Hoy tampoco puedo escribir. Si me lo propusiera podría inventar pensamientos como uno cualquiera de esos moralistas que se sentaban ante su mesa de trabajo a pensar pensamientos. Pascal era otra cosa. Pascal anotaba ideas para que no se le fueran a olvidar. A lo mejor, más que un enfermo agobiado por dolores físicos y preocupaciones metafísicas, el pobre era un desmemoriado como yo…
Lluvias matinales, viento frío del nordeste, sol brillante por la tarde. Acodados al parapeto del Pont-Neuf miramos pasar los bateaux-mouches cargados de turistas.
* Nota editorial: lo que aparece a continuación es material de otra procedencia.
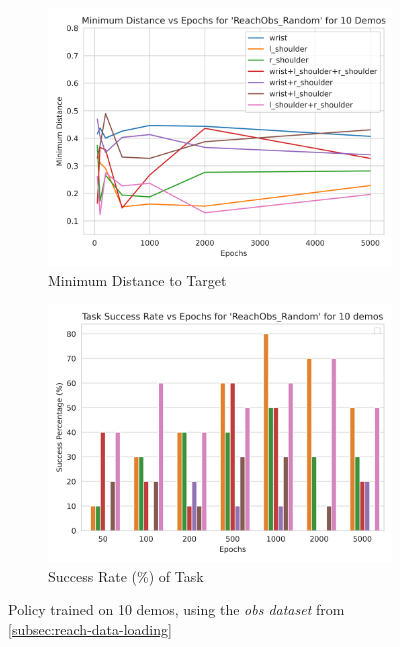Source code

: \begin{figure}[htpb] %
  \centering
  \begin{subfigure}{0.45\linewidth}
    \centering
    \includegraphics[width=0.7\linewidth]{assets/cam-comb/reach-obs/ro_random-obs-mindist-10demos.png}
    \caption{Minimum Distance to Target}\label{subfig:ro-random-obs-dist-10}
  \end{subfigure}
  \begin{subfigure}{0.45\linewidth}
    \centering
    \includegraphics[width=0.7\linewidth]{assets/cam-comb/reach-obs/ro_random-obs-success-10demos.png}
    \caption{Success Rate (\%) of Task}\label{subfig:ro-random-obs-success-10}
  \end{subfigure}
  \caption{Policy trained on 10 demos, using the \emph{obs dataset} from \ref{subsec:reach-data-loading}}\label{fig:ro-random-obs-cams}
\end{figure}

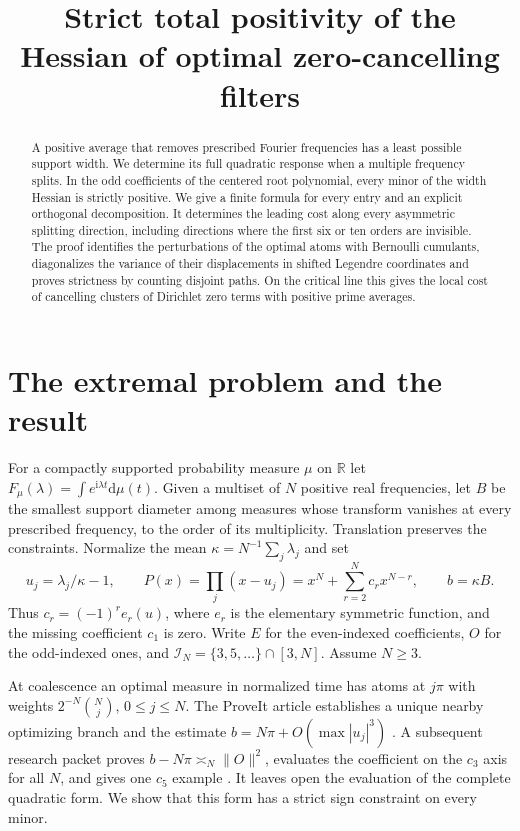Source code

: \documentclass[11pt]{article}
\title{Strict total positivity of the Hessian of optimal zero-cancelling filters}
\author{}\date{}
\newcommand{\ii}{\mathrm i}
\newcommand{\dd}{\mathrm d}
\newcommand{\ind}{\mathcal I_N}
\begin{document}
\maketitle
\begin{abstract}
A positive average that removes prescribed Fourier frequencies has a least
possible support width. We determine its full quadratic response when a
multiple frequency splits. In the odd coefficients of the centered root
polynomial, every minor of the width Hessian is strictly positive.
We give a finite formula for every entry and an explicit orthogonal
decomposition. It determines the leading cost along every asymmetric
splitting direction, including directions where the first six or ten
orders are invisible. The proof identifies the perturbations of the
optimal atoms with Bernoulli cumulants, diagonalizes the variance of their
displacements in shifted Legendre coordinates and proves strictness by
counting disjoint paths. On the critical line this gives the local cost
of cancelling clusters of Dirichlet zero terms with positive prime averages.
\end{abstract}

\section{The extremal problem and the result}
For a compactly supported probability measure $\mu$ on $\mathbb R$ let
$F_\mu(\lambda)=\int e^{\ii\lambda t}\dd\mu(t)$. Given a multiset of $N$
positive real frequencies, let $B$ be the smallest support diameter among
measures whose transform vanishes at every prescribed frequency, to the
order of its multiplicity. Translation preserves the constraints.
Normalize the mean $\kappa=N^{-1}\sum_j\lambda_j$ and set
\[
 u_j=\lambda_j/\kappa-1,\qquad
 P(x)=\prod_j(x-u_j)=x^N+\sum_{r=2}^Nc_rx^{N-r},
 \qquad b=\kappa B .
\]
Thus $c_r=(-1)^r e_r(u)$, where $e_r$ is the elementary symmetric
function, and the missing coefficient $c_1$ is zero. Write $E$ for the
even-indexed coefficients, $O$ for the odd-indexed ones, and
$\ind=\{3,5,\ldots\}\cap[3,N]$. Assume $N\ge3$.

At coalescence an optimal measure in normalized time has atoms at
$j\pi$ with weights $2^{-N}\binom Nj$, $0\le j\le N$. The ProveIt
article establishes a unique nearby optimizing branch and the estimate
$b=N\pi+O(\max|u_j|^3)$ \cite{repo}. A subsequent research packet
proves $b-N\pi\asymp_N\|O\|^2$, evaluates the coefficient on the
$c_3$ axis for all $N$, and gives one $c_5$ example \cite{previous}.
It leaves open the evaluation of the complete quadratic form. We
show that this form has a strict sign constraint on every minor.
\end{document}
Éstos no han caído en la cuenta de que las orillas del Sena se ven mejor desde los puentes que a bordo de un vapor: amantes pegados entre sí por un beso, pescadores pegados al río por una caña, mendigos pegados al suelo por el cansancio y el sueño.
Hoy volvimos a comer en un bistrot de la calle de Monsieur le Prince. Ni ella habla francés, ni yo hablo inglés.
Tonterías en franglais. Nada…
Todo o nada.
Nada.
Todo y punto final en el Hotel d’Albe, plaza de Saint-Michel, esquina de la calle de la Huchette con la calle de l’Harpe.